Brief over bescherming in de regio

Zeer geachte Voorzitter,

Tijdens de afgelopen begrotingsbehandelingen van de ministeries van Buitenlandse Zaken en Justitie heeft de regering toegezegd uw Kamer in de eerste helft van 2003 over haar standpunt inzake bescherming in de regio te informeren. Met deze brief van de minister van Buitenlandse Zaken, de minister voor Vreemdelingenzaken en Integratie, en de minister voor Ontwikkelingssamenwerking wordt deze belofte ingelost.

Inleiding

De regering streeft naar een versterking van bescherming van asielzoekers en vluchtelingen in de regio. Dit voornemen is mede ingegeven door de wens om de huidige vermenging van vluchtelingen en economische migranten in de asielprocedure in toenemende mate te scheiden en de druk op deze procedure te verlichten. Bestrijding van illegale migratie zal vervolgens eenduidiger en krachtiger kunnen zijn, terwijl bescherming kan worden toegespitst op diegenen die deze echt nodig hebben. Daarnaast beoogt de regering met internationale afspraken over bescherming in de regio ook de uitvoering van het terugkeerbeleid gunstig te beïnvloeden.

Tot dusverre is in het politieke en publieke debat over dit onderwerp meestal over opvang in de regio gesproken. Er is in deze brief echter voor gekozen de term bescherming in de regio te hanteren, omdat het bieden van bescherming het wezenlijke element is in geval van vluchtelingensituaties. Deze keuze sluit ook aan bij de discussies zoals die zich in toenemende mate in internationaal verband afspelen.

Deze brief bevat geen blauwdruk voor een beleid voor bescherming in de regio. Daarvoor is meer tijd nodig; de materie is te complex en het aantal betrokkenen, zowel nationaal en internationaal, te omvangrijk om in dit stadium een geheel nieuw beleid voor bescherming in de regio te kunnen presenteren. De inhoud van deze brief kent derhalve een verkennend karakter.

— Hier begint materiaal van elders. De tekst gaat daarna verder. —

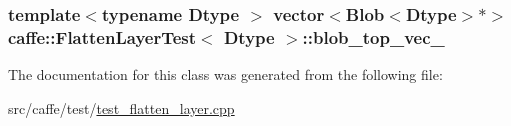 \hypertarget{classcaffe_1_1_flatten_layer_test_aacf4562ee42d8d7a3336b0f5f7e1cfc1}{
\subsubsection[{blob\+\_\+top\+\_\+vec\+\_\+}]{\setlength{\rightskip}{0pt plus 5cm}template$<$typename Dtype $>$ vector$<${\bf Blob}$<$Dtype$>$$\ast$$>$ {\bf caffe\+::\+Flatten\+Layer\+Test}$<$ Dtype $>$\+::blob\+\_\+top\+\_\+vec\+\_\+\hspace{0.3cm}{\ttfamily [protected]}}}\label{classcaffe_1_1_flatten_layer_test_aacf4562ee42d8d7a3336b0f5f7e1cfc1}


The documentation for this class was generated from the following file\+:\begin{DoxyCompactItemize}
\item 
src/caffe/test/\hyperlink{test__flatten__layer_8cpp}{test\+\_\+flatten\+\_\+layer.\+cpp}\end{DoxyCompactItemize}
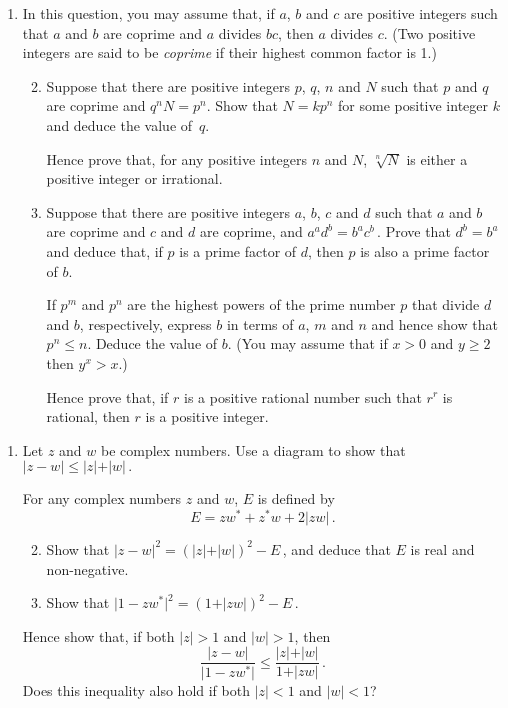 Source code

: \documentclass[a4, 11pt]{report}
\newlength{\qspace}
\newcounter{qnumber}
\newenvironment{question}%
 {\vspace{\qspace}
  \begin{enumerate}[\bfseries 1\quad][10]%
    \setcounter{enumi}{\value{qnumber}}%
    \item%
 }
{
  \end{enumerate}
  \filbreak
  \stepcounter{qnumber}
 }
\newenvironment{questionparts}[1][1]%
 {
  \begin{enumerate}[\bfseries (i)]%
    \setcounter{enumii}{#1}
    \addtocounter{enumii}{-1}
    \setlength{\itemsep}{5mm}
    \setlength{\parskip}{8pt}
 }
 {
  \end{enumerate}
 }
\def\le{\leqslant}
\def\ge{\geqslant}
\begin{document}
\begin{question}
In this question, you may assume that, if $a$, $b$ and $c$ are positive integers
such that $a$ and $b$ are coprime
and $a$ divides $bc$, then $a$ divides $c$. (Two positive integers are
said to be {\em coprime} if their highest common factor is 1.)

\begin{questionparts}
\item
Suppose that there are positive integers $p$, $q$, $n$ and $N$ such that $p$ and $q$
are coprime and  $q^nN=p^n$. Show that $N=kp^n$ for some positive integer $k$
and deduce the value of~$q$.

Hence prove that, for any positive integers $n$ and $N$, $\sqrt[n]N$
 is either a positive integer or irrational.

\item
Suppose that there are positive integers $a$, $b$, $c$ and $d$ such that 
$a$ and $b$ are coprime and $c$ and $d$ are coprime,
and $a^ad^b = b^a c^b \,$.
Prove that $d^b = b^a$ and deduce that, if $p$ is a prime factor of $d$, then
$p$ is also a prime factor of $b$.

If $p^m$ and $p^n$ are the highest powers of  the prime number $p$ that divide 
$d$ and $b$, respectively, express $b$ in terms of $a$, $m$ and $n$ and hence show that
$p^n\le n$. Deduce the value of $b$. (You may assume that
if $x>0$ and $y\ge2$ then 
 $y^x>x$.)

Hence prove that, 
if $r$ is a positive rational number such that $r^r$ is rational, then
$r$ is a positive integer.

\end{questionparts}
\end{question}
	
\begin{question}
Let $z$ and $w$ be complex numbers. Use a diagram to show that
 $\vert z-w \vert \le \vert z\vert + \vert w \vert\,.$

For any complex numbers $z$ and $w$,  $E$ is defined by 
\[
E = zw^* + z^*w +2 \vert zw \vert\,.
\]

\begin{questionparts}
\item
Show that 
 $\vert z-w\vert^2 = \left( \vert z \vert + \vert w\vert\right)^2 -E\,$,
and deduce that $E$ is real and non-negative.

\item Show that 
 $\vert 1-zw^*\vert^2 = \left ( 1 +\vert zw \vert \right)^2 -E\,$.
\end{questionparts}

Hence show  that, if both $\vert z \vert >1$ and $\vert w \vert >1$, then
\[
 \frac {\vert z-w\vert} {\vert 1-zw^*\vert } 
\le \frac{\vert z \vert   +\vert w\vert  }{1+\vert z  w \vert}\,.
\]
Does this inequality also hold if  both $\vert z \vert <1$ and 
$\vert w \vert <1$?
\end{question}
	
\end{document}
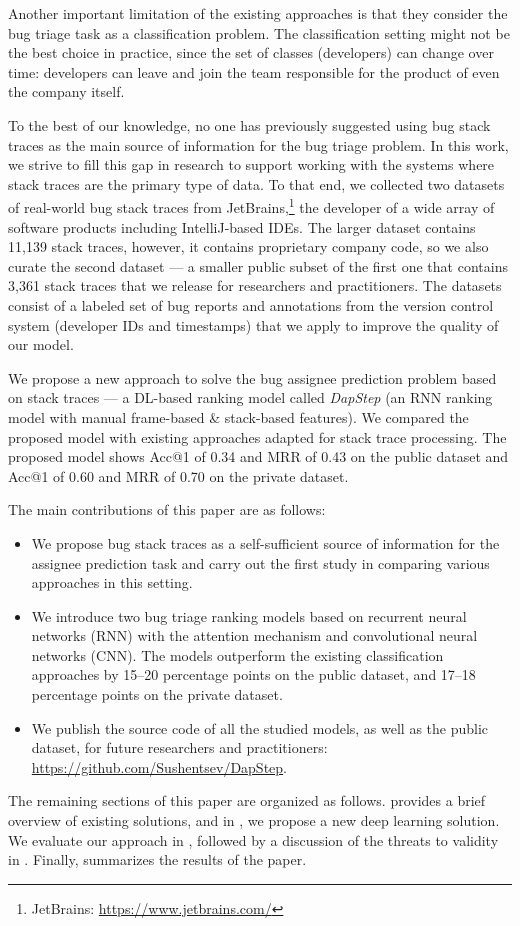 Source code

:Another important limitation of the existing approaches is that they consider the bug triage task as a classification problem. The classification setting might not be the best choice in practice, since the set of classes (developers) can change over time: developers can leave and join the team responsible for the product of even the company itself. 

To the best of our knowledge, no one has previously suggested using bug stack traces as the main source of information for the bug triage problem. In this work, we strive to fill this gap in research to support working with the systems where stack traces are the primary type of data. To that end, we collected two datasets of real-world bug stack traces from JetBrains,\footnote{JetBrains: \url{https://www.jetbrains.com/}} the developer of a wide array of software products including IntelliJ-based IDEs. The larger dataset contains 11,139 stack traces, however, it contains proprietary company code, so we also curate the second dataset --- a smaller public subset of the first one that contains 3,361 stack traces that we release for researchers and practitioners. The datasets consist of a labeled set of bug reports and annotations from the version control system (developer IDs and timestamps) that we apply to improve the quality of our model.

We propose a new approach to solve the bug assignee prediction problem based on stack traces --- a DL-based ranking model called \textit{DapStep} (an RNN ranking model with manual frame-based \& stack-based features). We compared the proposed model with existing approaches adapted for stack trace processing. The proposed model shows Acc@1 of 0.34 and MRR of 0.43 on the public dataset and Acc@1 of 0.60 and MRR of 0.70 on the private dataset.

The main contributions of this paper are as follows:
\begin{itemize}
    \item We propose bug stack traces as a self-sufficient source of information for the assignee prediction task and carry out the first study in comparing various approaches in this setting.
    \item We introduce two bug triage ranking models based on recurrent neural networks (RNN) with the attention mechanism and convolutional neural networks (CNN). The models outperform the existing classification approaches by
    15--20 percentage points on the public dataset, and 17--18 percentage points on the private dataset.
    \item We publish the source code of all the studied models, as well as the public dataset, for future researchers and practitioners: \url{https://github.com/Sushentsev/DapStep}.
\end{itemize}

The remaining sections of this paper are organized as follows.  provides a brief overview of existing solutions, and in , we propose a new deep learning solution. We evaluate our approach in , followed by a discussion of the threats to validity in . Finally,  summarizes the results of the paper.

Dat deze brief nu is opgesteld, heeft twee redenen. Allereerst is er, zoals gezegd, de belofte om uw Kamer in de eerste helft van 2003 over het regeringsstandpunt inzake bescherming in de regio te informeren. Daarnaast spelen internationale ontwikkelingen een rol. Het onderwerp bescherming in de regio maakt sinds enige maanden deel uit van besprekingen in EU-verband. Reden temeer om verder met uw Kamer van gedachten te wisselen over de Nederlandse inzet in deze besprekingen.

De brief is als volgt opgebouwd. Om te beginnen wordt de achtergrond van het streven naar bescherming in de regio aan de orde gesteld. Daarbij worden recente voorstellen van het Verenigd Koninkrijk en UNHCR toegelicht. Vervolgens wordt het standpunt van de regering op deze voorstellen uiteengezet en worden enkele uitgangspunten uitgewerkt waaraan een beleid voor versterkte bescherming in de regio, naar ons oordeel, zal moeten voldoen. Tot slot wordt bezien hoe dit beleid in de nabije toekomst kan worden geconcretiseerd en geïmplementeerd.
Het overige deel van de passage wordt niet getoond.